Rapid resolution of an arsenic impasse

Yellow Sub Geo were contacted by the developer of a residential development on greenfield land in North Devon.  Despite being a project on former agricultural land, previous investigation and assessment of ground conditions had left an unresolved issue associated with arsenic concentrations in soil.

South-west England has naturally elevated concentrations of arsenic in soil, originating from the large granite masses beneath Exmoor, Dartmoor and Bodmin Moor.  The incumbent consultant had built an unnecessary status for supplementary assessment of a natural soil on a greenfield site. Against this backdrop, the development was being held up by a need to discharge a contaminated-land related pre-commencement planning condition, which had become a critical-path issue for the project programme. 

North Devon Council and its Environmental Health team are well aware of the indigenous naturally occurring arsenic in soils across the region and are therefore typically pragmatic in their management of related issues.  Pragmatic though the Local Authority may be, it is difficult for the technical and planning officers at the Council to ignore a formal recommendation for additional testing and assessment (and potential remedial) activities once in the technical report is in public domain.

Given the site was greenfield and the arsenic in soil demonstrably of natural in origin, and the recommended specialist laboratory testing would take time and incur cost, the developer sought an alternative view. 

Drawing upon experience working in the region, and a firm grasp of the technical fundamentals, Yellow Sub Geo enabled successful navigation of the impasse within two weeks of instruction.
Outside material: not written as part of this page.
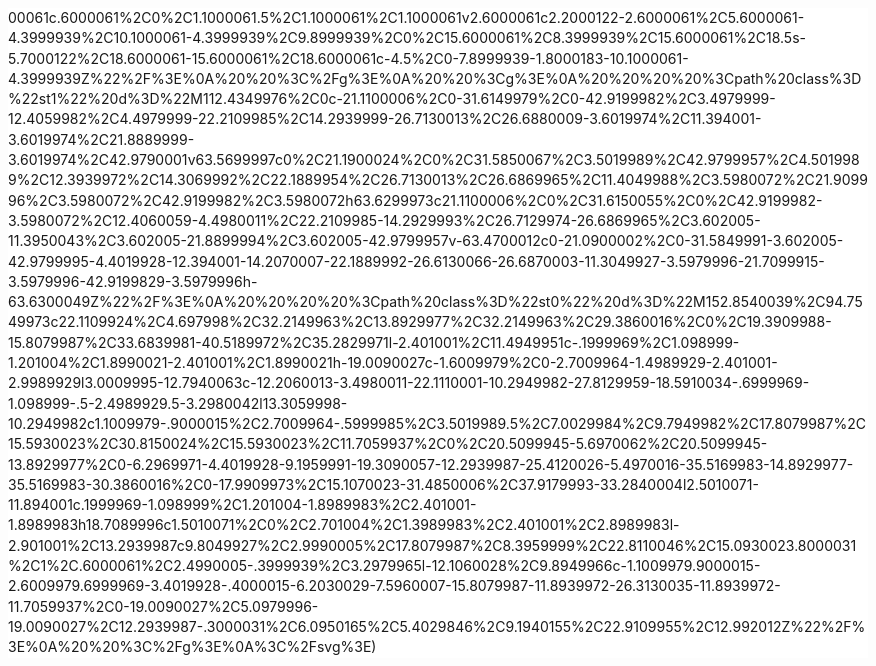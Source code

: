 00061c.6000061%2C0%2C1.1000061.5%2C1.1000061%2C1.1000061v2.6000061c2.2000122-2.6000061%2C5.6000061-4.3999939%2C10.1000061-4.3999939%2C9.8999939%2C0%2C15.6000061%2C8.3999939%2C15.6000061%2C18.5s-5.7000122%2C18.6000061-15.6000061%2C18.6000061c-4.5%2C0-7.8999939-1.8000183-10.1000061-4.3999939Z%22%2F%3E%0A%20%20%3C%2Fg%3E%0A%20%20%3Cg%3E%0A%20%20%20%20%3Cpath%20class%3D%22st1%22%20d%3D%22M112.4349976%2C0c-21.1100006%2C0-31.6149979%2C0-42.9199982%2C3.4979999-12.4059982%2C4.4979999-22.2109985%2C14.2939999-26.7130013%2C26.6880009-3.6019974%2C11.394001-3.6019974%2C21.8889999-3.6019974%2C42.9790001v63.5699997c0%2C21.1900024%2C0%2C31.5850067%2C3.5019989%2C42.9799957%2C4.5019989%2C12.3939972%2C14.3069992%2C22.1889954%2C26.7130013%2C26.6869965%2C11.4049988%2C3.5980072%2C21.909996%2C3.5980072%2C42.9199982%2C3.5980072h63.6299973c21.1100006%2C0%2C31.6150055%2C0%2C42.9199982-3.5980072%2C12.4060059-4.4980011%2C22.2109985-14.2929993%2C26.7129974-26.6869965%2C3.602005-11.3950043%2C3.602005-21.8899994%2C3.602005-42.9799957v-63.4700012c0-21.0900002%2C0-31.5849991-3.602005-42.9799995-4.4019928-12.394001-14.2070007-22.1889992-26.6130066-26.6870003-11.3049927-3.5979996-21.7099915-3.5979996-42.9199829-3.5979996h-63.6300049Z%22%2F%3E%0A%20%20%20%20%3Cpath%20class%3D%22st0%22%20d%3D%22M152.8540039%2C94.7549973c22.1109924%2C4.697998%2C32.2149963%2C13.8929977%2C32.2149963%2C29.3860016%2C0%2C19.3909988-15.8079987%2C33.6839981-40.5189972%2C35.2829971l-2.401001%2C11.4949951c-.1999969%2C1.098999-1.201004%2C1.8990021-2.401001%2C1.8990021h-19.0090027c-1.6009979%2C0-2.7009964-1.4989929-2.401001-2.9989929l3.0009995-12.7940063c-12.2060013-3.4980011-22.1110001-10.2949982-27.8129959-18.5910034-.6999969-1.098999-.5-2.4989929.5-3.2980042l13.3059998-10.2949982c1.1009979-.9000015%2C2.7009964-.5999985%2C3.5019989.5%2C7.0029984%2C9.7949982%2C17.8079987%2C15.5930023%2C30.8150024%2C15.5930023%2C11.7059937%2C0%2C20.5099945-5.6970062%2C20.5099945-13.8929977%2C0-6.2969971-4.4019928-9.1959991-19.3090057-12.2939987-25.4120026-5.4970016-35.5169983-14.8929977-35.5169983-30.3860016%2C0-17.9909973%2C15.1070023-31.4850006%2C37.9179993-33.2840004l2.5010071-11.894001c.1999969-1.098999%2C1.201004-1.8989983%2C2.401001-1.8989983h18.7089996c1.5010071%2C0%2C2.701004%2C1.3989983%2C2.401001%2C2.8989983l-2.901001%2C13.2939987c9.8049927%2C2.9990005%2C17.8079987%2C8.3959999%2C22.8110046%2C15.0930023.8000031%2C1%2C.6000061%2C2.4990005-.3999939%2C3.2979965l-12.1060028%2C9.8949966c-1.1009979.9000015-2.6009979.6999969-3.4019928-.4000015-6.2030029-7.5960007-15.8079987-11.8939972-26.3130035-11.8939972-11.7059937%2C0-19.0090027%2C5.0979996-19.0090027%2C12.2939987-.3000031%2C6.0950165%2C5.4029846%2C9.1940155%2C22.9109955%2C12.992012Z%22%2F%3E%0A%20%20%3C%2Fg%3E%0A%3C%2Fsvg%3E)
The outputs included an incisive technical narrative designed to enable North Devon Council to re-set previous assertions by others that there was a human health risk from natural soils.  The work was robust and data-supported and undertaken with a very rapid turnaround to enable progression of the project in line with the programme.

This case study serves to illustrate the importance of setting the right expectations with the regulators and carefully managing the entry of information into the public domain in support of planning. Under-investment in the right answers at the start of the process often leads to more costly and time consuming delays down the track.  That said, this particular issue of natual arsenic in soil could (indeed should) have been put to bed in the first report (produced by others) and interaction with the regulators.